Alan H. Yamamoto, Alexandria, Virginia, for Appellant. Chuck
Rosenburg, United States Attorney, Andrew McCormack, Special
Assistant United States Attorney, Alexandria, Virginia, for
Appellee.
Unpublished opinions are not binding precedent in this circuit.
PER CURIAM:
Ralph D. Davis was indicted on one count of Receipt of
Child Pornography, in violation of 18 U.S.C. § 2252A(a)(2)
(2006) (“Count One”), one count of Possession of Child
Pornography, in violation of 18 U.S.C. § 2252A(a)(4)(B) (2006)

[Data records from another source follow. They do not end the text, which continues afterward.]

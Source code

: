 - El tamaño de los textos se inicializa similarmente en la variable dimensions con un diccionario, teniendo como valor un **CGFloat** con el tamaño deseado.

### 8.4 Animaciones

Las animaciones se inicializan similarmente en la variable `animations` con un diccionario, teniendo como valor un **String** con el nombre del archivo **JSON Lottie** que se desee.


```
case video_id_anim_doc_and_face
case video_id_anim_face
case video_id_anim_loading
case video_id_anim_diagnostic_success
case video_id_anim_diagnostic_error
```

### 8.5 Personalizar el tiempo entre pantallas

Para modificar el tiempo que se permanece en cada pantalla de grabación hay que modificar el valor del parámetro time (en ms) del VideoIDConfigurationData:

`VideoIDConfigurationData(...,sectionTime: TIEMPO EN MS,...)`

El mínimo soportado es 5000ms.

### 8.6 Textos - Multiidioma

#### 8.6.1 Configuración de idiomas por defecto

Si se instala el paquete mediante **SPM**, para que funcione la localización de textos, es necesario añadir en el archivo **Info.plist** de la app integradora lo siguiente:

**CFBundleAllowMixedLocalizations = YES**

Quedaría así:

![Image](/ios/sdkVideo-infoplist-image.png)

(“Count Two”), and one count of Possession of a Firearm by a
Convicted Felon, in violation of 18 U.S.C. § 922(g)(1) (2006)
(“Count Three”). Davis pled guilty to Count One, the district
court dismissed Count Two, and Davis was convicted by a jury on
Count Three. The district court sentenced Davis to 120 months’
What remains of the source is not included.